Aim of the exercise: Starting at the line below holding "развернутый труд по" and stopping at the line holding "сжигают и стреляют", print every line exactly, both ends included, and leave the rest out.

Collection entries:
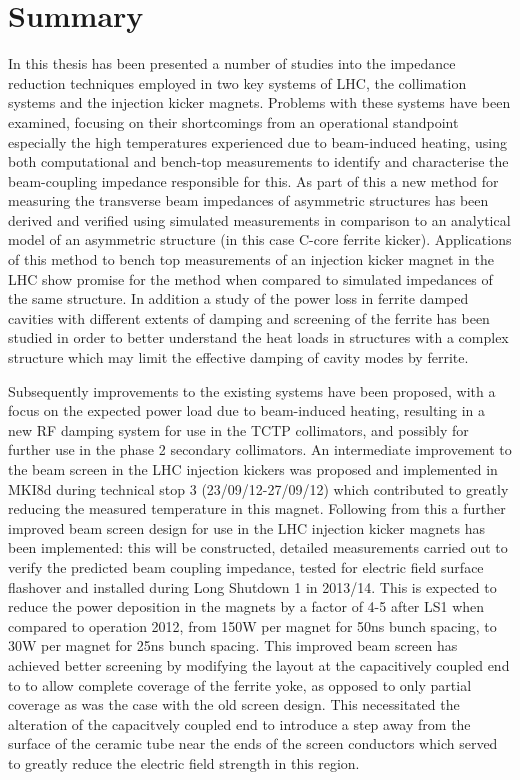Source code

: \label{chap:Con}

\section{Summary}

In this thesis has been presented a number of studies into the impedance reduction techniques employed in two key systems of LHC, the collimation systems and the injection kicker magnets. Problems with these systems have been examined, focusing on their shortcomings from an operational standpoint especially the high temperatures experienced due to beam-induced heating, using both computational and bench-top measurements to identify and characterise the beam-coupling impedance responsible for this. As part of this a new method for measuring the transverse beam impedances of asymmetric structures has been derived and verified using simulated measurements in comparison to an analytical model of an asymmetric structure (in this case C-core ferrite kicker). Applications of this method to bench top measurements of an injection kicker magnet in the LHC show promise for the method when compared to simulated impedances of the same structure. In addition a study of the power loss in ferrite damped cavities with different extents of damping and screening of the ferrite has been studied in order to better understand the heat loads in structures with a complex structure which may limit the effective damping of cavity modes by ferrite.

Subsequently improvements to the existing systems have been proposed, with a focus on the expected power load due to beam-induced heating, resulting in a new RF damping system for use in the TCTP collimators, and possibly for further use in the phase 2 secondary collimators. An intermediate improvement to the beam screen in the LHC injection kickers was proposed and implemented in MKI8d during technical stop 3 (23/09/12-27/09/12) which contributed to greatly reducing the measured temperature in this magnet. Following from this a further improved beam screen design for use in the LHC injection kicker magnets has been implemented: this will be constructed, detailed measurements carried out to verify the predicted beam coupling impedance, tested for electric field surface flashover and installed during Long Shutdown 1 in 2013/14. This is expected to reduce the power deposition in the magnets by a factor of 4-5 after LS1 when compared to operation 2012, from 150W per magnet for 50ns bunch spacing, to 30W per magnet for 25ns bunch spacing. This improved beam screen has achieved better screening by modifying the layout at the capacitively coupled end to to allow complete coverage of the ferrite yoke, as opposed to only partial coverage as was the case with the old screen design. This necessitated the alteration of the capacitvely coupled end to introduce a step away from the surface of the ceramic tube near the ends of the screen conductors which served to greatly reduce the electric field strength in this region.

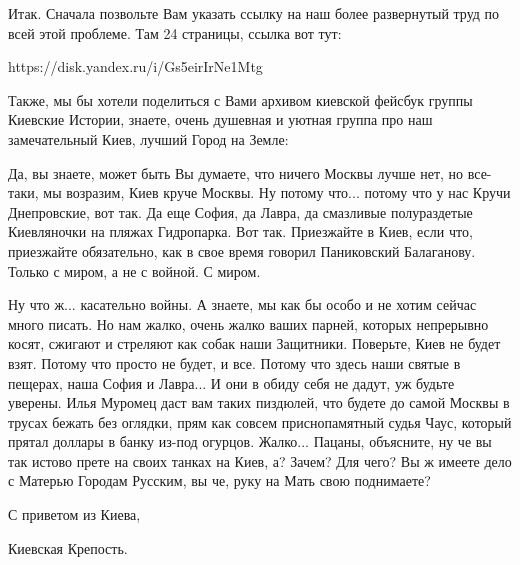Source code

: Итак. Сначала позвольте Вам указать ссылку на наш более развернутый труд по
всей этой проблеме. Там 24 страницы, ссылка вот тут:

https://disk.yandex.ru/i/Gs5eirIrNe1Mtg

Также, мы бы хотели поделиться с Вами архивом киевской фейсбук группы Киевские Истории,
знаете, очень душевная и уютная группа про наш замечательный Киев, лучший Город на Земле:

Да, вы знаете, может быть Вы думаете, что ничего Москвы лучше нет, но все-таки,
мы возразим, Киев круче Москвы. Ну потому что... потому что у нас Кручи
Днепровские, вот так. Да еще София, да Лавра, да смазливые полураздетые
Киевляночки на пляжах Гидропарка. Вот так. Приезжайте в Киев, если что,
приезжайте обязательно, как в свое время говорил Паниковский Балаганову. Только
с миром, а не с войной. С миром.

Ну что ж... касательно войны. А знаете, мы как бы особо и не хотим сейчас много
писать.  Но нам жалко, очень жалко ваших парней, которых непрерывно косят,
сжигают и стреляют как собак наши Защитники. Поверьте, Киев не будет взят.
Потому что просто не будет, и все.  Потому что здесь наши святые в пещерах,
наша София и Лавра... И они в обиду себя не дадут, уж будьте уверены.  Илья
Муромец даст вам таких пиздюлей, что будете до самой Москвы в трусах бежать без
оглядки, прям как совсем приснопамятный судья Чаус, который прятал доллары в
банку из-под огурцов.  Жалко... Пацаны, объясните, ну че вы так истово прете на
своих танках на Киев, а?  Зачем? Для чего? Вы ж имеете дело с Матерью Городам
Русским, вы че, руку на Мать свою поднимаете? 

С приветом из Киева,

Киевская Крепость.




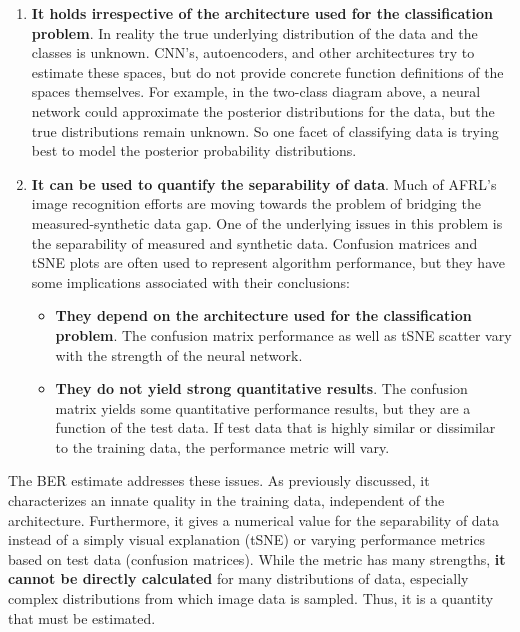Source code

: \documentclass[paper=a4, fontsize=12pt]{scrartcl} %
\numberwithin{equation}{section} %
\numberwithin{figure}{section} %
\numberwithin{table}{section} %
\begin{document}
\begin{enumerate}
    \item \textbf{It holds irrespective of the architecture used for the classification problem}. In reality the 
    true underlying distribution of the data and the classes is unknown. CNN's, autoencoders, and other architectures 
    try to estimate these spaces, but do not provide concrete function definitions of the spaces themselves. For 
    example, in the two-class diagram above, a neural network could approximate the posterior distributions for the 
    data, but the true distributions remain unknown. So one facet of classifying data is trying best to model 
    the posterior probability distributions.

    \item \textbf{It can be used to quantify the separability of data}. Much of AFRL's image recognition efforts 
    are moving towards the problem of bridging the measured-synthetic data gap. One of the underlying 
    issues in this problem is the separability of measured and synthetic data. Confusion matrices and tSNE plots 
    are often used to represent algorithm performance, but they have some implications associated with their conclusions:
    \begin{itemize}
        \item \textbf{They depend on the architecture used for the classification problem}. The confusion matrix performance 
        as well as tSNE scatter vary with the strength of the neural network.

        \item \textbf{They do not yield strong quantitative results}. The confusion matrix yields some quantitative performance 
        results, but they are a function of the test data. If test data that is highly similar or dissimilar to the training 
        data, the performance metric will vary.
    \end{itemize}
\end{enumerate}
The BER estimate addresses these issues. As previously discussed, it characterizes an innate quality in the training 
data, independent of the architecture. Furthermore, it gives a numerical value for the separability of data instead of 
a simply visual explanation (tSNE) or varying performance metrics based on test data (confusion matrices). While the metric 
has many strengths, \textbf{it cannot be directly calculated} for many distributions of data, especially complex distributions 
from which image data is sampled. Thus, it is a quantity that must be estimated.
\end{document}
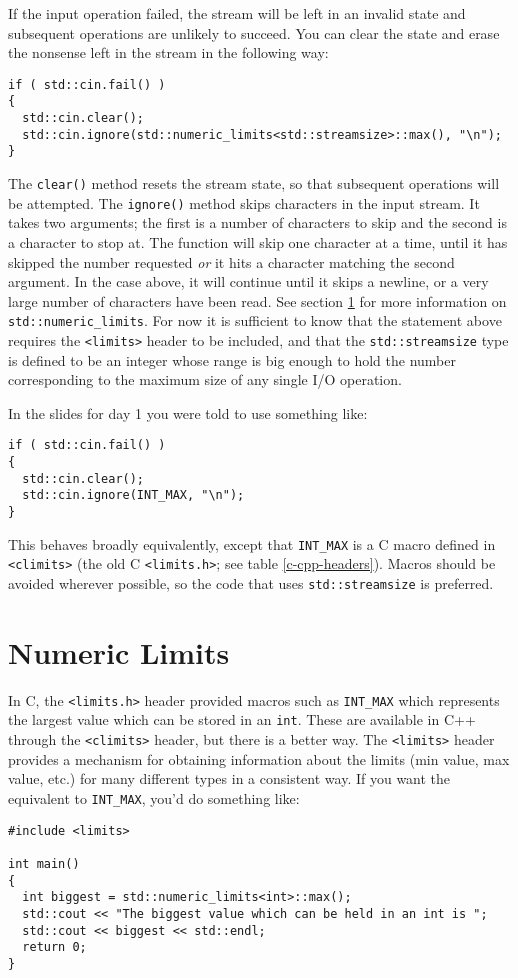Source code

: \documentclass[a4paper]{scrartcl}
\begin{document}
If the input operation failed, the stream will be left in an invalid state and subsequent operations are unlikely to succeed. You can clear the state and erase the nonsense left in the stream in the following way:
\begin{verbatim}
if ( std::cin.fail() )
{
  std::cin.clear();
  std::cin.ignore(std::numeric_limits<std::streamsize>::max(), "\n");
}
\end{verbatim}
The \texttt{clear()} method resets the stream state, so that subsequent operations will be attempted. The \texttt{ignore()} method skips characters in the input stream. It takes two arguments; the first is a number of characters to skip and the second is a character to stop at. The function will skip one character at a time, until it has skipped the number requested \emph{or} it hits a character matching the second argument. In the case above, it will continue until it skips a newline, or a very large number of characters have been read. See section \ref{numeric-limits} for more information on \texttt{std::numeric\_limits}. For now it is sufficient to know that the statement above requires the \texttt{<limits>} header to be included, and that the \texttt{std::streamsize} type is defined to be an integer whose range is big enough to hold the number corresponding to the maximum size of any single I/O operation.

In the slides for day 1 you were told to use something like:
\begin{verbatim}
if ( std::cin.fail() )
{
  std::cin.clear();
  std::cin.ignore(INT_MAX, "\n");
}
\end{verbatim}
This behaves broadly equivalently, except that \texttt{INT\_MAX} is a C macro defined in \texttt{<climits>} (the old C \texttt{<limits.h>}; see table \ref{c-cpp-headers}). Macros should be avoided wherever possible, so the code that uses \texttt{std::streamsize} is preferred.

\section{Numeric Limits}\label{numeric-limits}
In C, the \texttt{<limits.h>} header provided macros such as \texttt{INT\_MAX} which represents the largest value which can be stored in an \texttt{int}. These are available in C++ through the \texttt{<climits>} header, but there is a better way. The \texttt{<limits>} header provides a mechanism for obtaining information about the limits (min value, max value, etc.) for many different types in a consistent way. If you want the equivalent to \texttt{INT\_MAX}, you'd do something like:
\begin{verbatim}
#include <limits>

int main()
{
  int biggest = std::numeric_limits<int>::max();
  std::cout << "The biggest value which can be held in an int is ";
  std::cout << biggest << std::endl;
  return 0;
}
\end{verbatim}
\end{document}
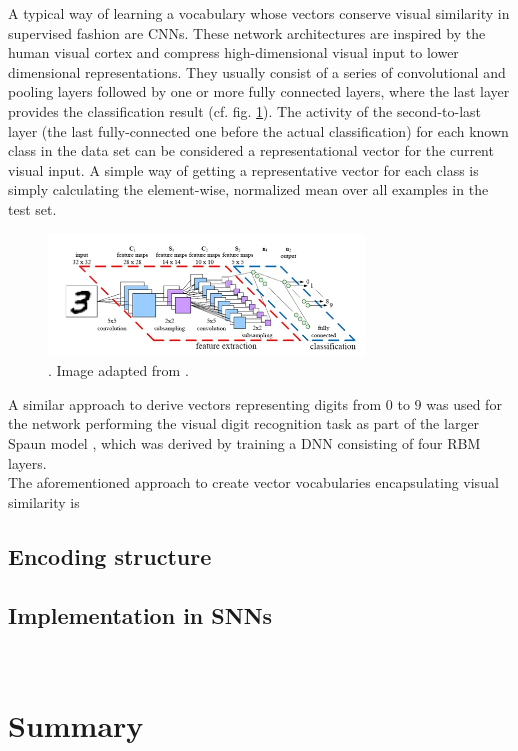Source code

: A typical way of learning a vocabulary whose vectors conserve visual similarity in supervised fashion are \acp{CNN}.
These network architectures are inspired by the human visual cortex and compress high-dimensional visual input to lower dimensional representations.
They usually consist of a series of convolutional and pooling layers followed by one or more fully connected layers, where the last layer provides the classification result (cf. fig. \ref{fig:CNN_arch}).
The activity of the second-to-last layer (the last fully-connected one before the actual classification) for each known class in the data set can be considered a representational vector for the current visual input.
A simple way of getting a representative vector for each class is simply calculating the element-wise, normalized mean over all examples in the test set.
\begin{figure}[t]
	\centering
	\includegraphics[width=0.75\textwidth]{imgs/CNNArchitecture.jpg}
	\caption{. Image adapted from \cite{Peemen2011}.}
	\label{fig:CNN_arch}
\end{figure}
A similar approach to derive vectors representing digits from $0$ to $9$ was used for the network performing the visual digit recognition task as part of the larger \ac{Spaun} model \cite{Eliasmith2012}, which was derived by training a \ac{DNN} consisting of four \ac{RBM} layers.
\\
The aforementioned approach to create vector vocabularies encapsulating visual similarity is 
\subsection{Encoding structure}
\subsection{Implementation in \acp{SNN}}

\\
\section{Summary}

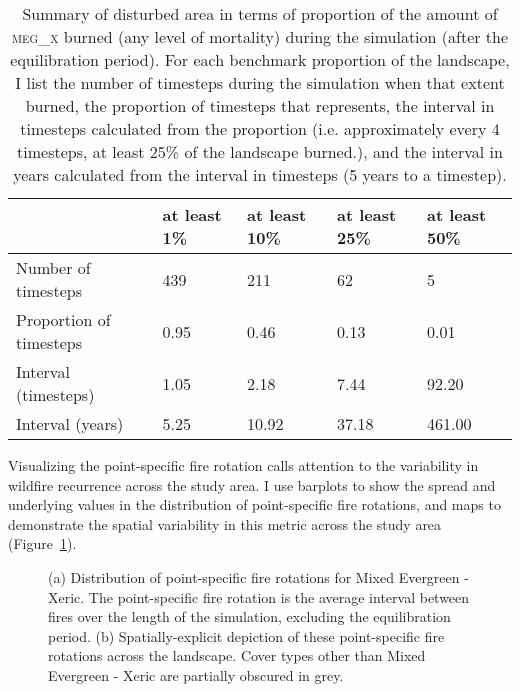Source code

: \begin{table}[!htbp]
\small
\centering
\caption{Summary of disturbed area in terms of proportion of the amount of \textsc{meg\_x} burned (any level of mortality) during the simulation (after the equilibration period). For each benchmark proportion of the landscape, I list the number of timesteps during the simulation when that extent burned, the proportion of timesteps that represents, the interval in timesteps calculated from the proportion (i.e. approximately every 4 timesteps, at least 25\% of the landscape burned.), and the interval in years calculated from the interval in timesteps (5 years to a timestep).}
\label{tab:darea_atleast_megx}
\begin{tabular}{@{}lllll@{}}
                        & at least 1\% & at least 10\% & at least 25\% & at least 50\% \\ \midrule
Number of timesteps     & 439          & 211           & 62            & 5             \\
Proportion of timesteps & 0.95         & 0.46          & 0.13          & 0.01          \\
Interval (timesteps)    & 1.05         & 2.18          & 7.44          & 92.20         \\
Interval (years)        & 5.25         & 10.92         & 37.18         & 461.00       \\ \bottomrule
\end{tabular}
\end{table}

Visualizing the point-specific fire rotation calls attention to the variability in wildfire recurrence across the study area. I use barplots to show the spread and underlying values in the distribution of point-specific fire rotations, and maps to demonstrate the spatial variability in this metric across the study area (Figure~\ref{fig:preturn_megx}).

\begin{figure}[!htbp]
  \centering
  \caption{(a) Distribution of point-specific fire rotations for Mixed Evergreen - Xeric. The point-specific fire rotation is the average interval between fires over the length of the simulation, excluding the equilibration period. (b) Spatially-explicit depiction of these point-specific fire rotations across the landscape. Cover types other than Mixed Evergreen - Xeric are partially obscured in grey.}
\label{fig:preturn_megx}
\end{figure}

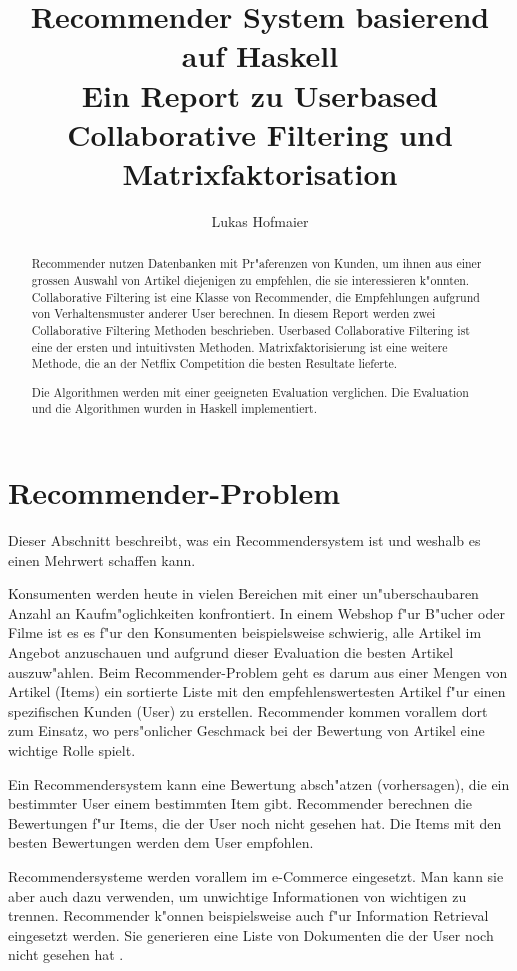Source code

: \documentclass[a4paper, 12pt]{article}
\author{Lukas Hofmaier}
\title{Recommender System basierend auf Haskell \\ \vspace{2 mm} {\large Ein Report zu Userbased Collaborative Filtering und Matrixfaktorisation}}
\begin{document}
\lstset{basicstyle=\small,
language=Haskell,
stringstyle=ttfamiliy
}

\maketitle
\newpage
\tableofcontents
\newpage
\begin{abstract}
Recommender nutzen Datenbanken mit Pr"aferenzen von Kunden, um ihnen aus einer grossen Auswahl von Artikel diejenigen zu empfehlen, die sie interessieren k"onnten. Collaborative Filtering ist eine Klasse von Recommender, die Empfehlungen aufgrund von Verhaltensmuster anderer User berechnen.
In diesem Report werden zwei Collaborative Filtering Methoden beschrieben. Userbased Collaborative Filtering ist eine der ersten und intuitivsten Methoden. Matrixfaktorisierung ist eine weitere Methode, die an der Netflix Competition die besten Resultate lieferte.

Die Algorithmen werden mit einer geeigneten Evaluation verglichen. Die Evaluation und die Algorithmen wurden in Haskell implementiert.

\end{abstract}

\section{Recommender-Problem}
\label{sec:problem}
Dieser Abschnitt beschreibt, was ein Recommendersystem ist und weshalb es einen Mehrwert schaffen kann.

Konsumenten werden heute in vielen Bereichen mit einer un"uberschaubaren Anzahl an Kaufm"oglichkeiten konfrontiert. In einem Webshop f"ur B"ucher oder Filme ist es es f"ur den Konsumenten beispielsweise schwierig, alle Artikel im Angebot anzuschauen und aufgrund dieser Evaluation die besten Artikel auszuw"ahlen. Beim Recommender-Problem geht es darum aus einer Mengen von Artikel (Items) ein sortierte Liste mit den empfehlenswertesten Artikel f"ur einen spezifischen Kunden (User) zu erstellen. Recommender kommen vorallem dort zum Einsatz, wo pers"onlicher Geschmack bei der Bewertung von Artikel eine wichtige Rolle spielt.

Ein Recommendersystem kann eine Bewertung absch"atzen (vorhersagen), die ein bestimmter User einem bestimmten Item gibt. Recommender berechnen die Bewertungen f"ur Items, die der User noch nicht gesehen hat. Die Items mit den besten Bewertungen werden dem User empfohlen.

Recommendersysteme werden vorallem im e-Commerce eingesetzt. Man kann sie aber auch dazu verwenden, um unwichtige Informationen von wichtigen zu trennen. Recommender k"onnen beispielsweise auch f"ur Information Retrieval eingesetzt werden. Sie generieren eine Liste von Dokumenten die der User noch nicht gesehen hat \cite{herlocker00}.
\end{document}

Response to this task:
: Итак. Сначала позвольте Вам указать ссылку на наш более развернутый труд по
всей этой проблеме. Там 24 страницы, ссылка вот тут:

https://disk.yandex.ru/i/Gs5eirIrNe1Mtg

Также, мы бы хотели поделиться с Вами архивом киевской фейсбук группы Киевские Истории,
знаете, очень душевная и уютная группа про наш замечательный Киев, лучший Город на Земле:

Да, вы знаете, может быть Вы думаете, что ничего Москвы лучше нет, но все-таки,
мы возразим, Киев круче Москвы. Ну потому что... потому что у нас Кручи
Днепровские, вот так. Да еще София, да Лавра, да смазливые полураздетые
Киевляночки на пляжах Гидропарка. Вот так. Приезжайте в Киев, если что,
приезжайте обязательно, как в свое время говорил Паниковский Балаганову. Только
с миром, а не с войной. С миром.

Ну что ж... касательно войны. А знаете, мы как бы особо и не хотим сейчас много
писать.  Но нам жалко, очень жалко ваших парней, которых непрерывно косят,
сжигают и стреляют как собак наши Защитники. Поверьте, Киев не будет взят.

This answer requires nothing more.